Dataset:

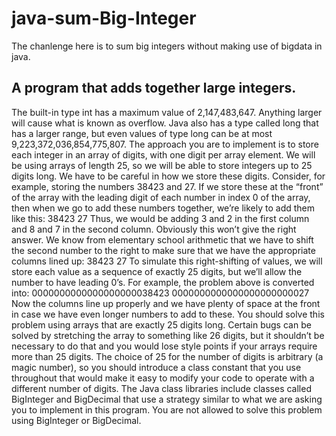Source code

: # java-sum-Big-Integer
The chanlenge here is to sum big integers without making use of bigdata in java.
## A program that adds together large integers. 
The built-in type int has a maximum value of 2,147,483,647. Anything larger will cause what is known as overflow. Java 
also has a type called long that has a larger range, but even values of type long can be at most 
9,223,372,036,854,775,807.
The approach you are to implement is to store each integer in an array of digits, with one digit per 
array element. We will be using arrays of length 25, so we will be able to store integers up to 25 
digits long. We have to be careful in how we store these digits. Consider, for example, storing the 
numbers 38423 and 27. If we store these at the “front” of the array with the leading digit of each 
number in index 0 of the array, then when we go to add these numbers together, we’re likely to add 
them like this:
38423
27
Thus, we would be adding 3 and 2 in the first column and 8 and 7 in the second column. 
Obviously this won’t give the right answer. We know from elementary school arithmetic that we 
have to shift the second number to the right to make sure that we have the appropriate columns 
lined up:
38423
 27
To simulate this right-shifting of values, we will store each value as a sequence of exactly 25 digits, 
but we’ll allow the number to have leading 0’s. For example, the problem above is converted into:
0000000000000000000038423
0000000000000000000000027
Now the columns line up properly and we have plenty of space at the front in case we have even 
longer numbers to add to these.
You should solve this problem using arrays that are exactly 25 digits long. Certain bugs can be 
solved by stretching the array to something like 26 digits, but it shouldn’t be necessary to do that 
and you would lose style points if your arrays require more than 25 digits.
The choice of 25 for the number of digits is arbitrary (a magic number), so you should introduce a 
class constant that you use throughout that would make it easy to modify your code to operate with 
a different number of digits.
The Java class libraries include classes called BigInteger and BigDecimal that use a strategy similar 
to what we are asking you to implement in this program. You are not allowed to solve this problem 
using BigInteger or BigDecimal.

Problem details:
Only the lines above from the line containing "but we’ll allow" through the line containing "class constant that" should be retyped, exactly and with both ends included.

Solution:
but we’ll allow the number to have leading 0’s. For example, the problem above is converted into:
0000000000000000000038423
0000000000000000000000027
Now the columns line up properly and we have plenty of space at the front in case we have even 
longer numbers to add to these.
You should solve this problem using arrays that are exactly 25 digits long. Certain bugs can be 
solved by stretching the array to something like 26 digits, but it shouldn’t be necessary to do that 
and you would lose style points if your arrays require more than 25 digits.
The choice of 25 for the number of digits is arbitrary (a magic number), so you should introduce a 
class constant that you use throughout that would make it easy to modify your code to operate with 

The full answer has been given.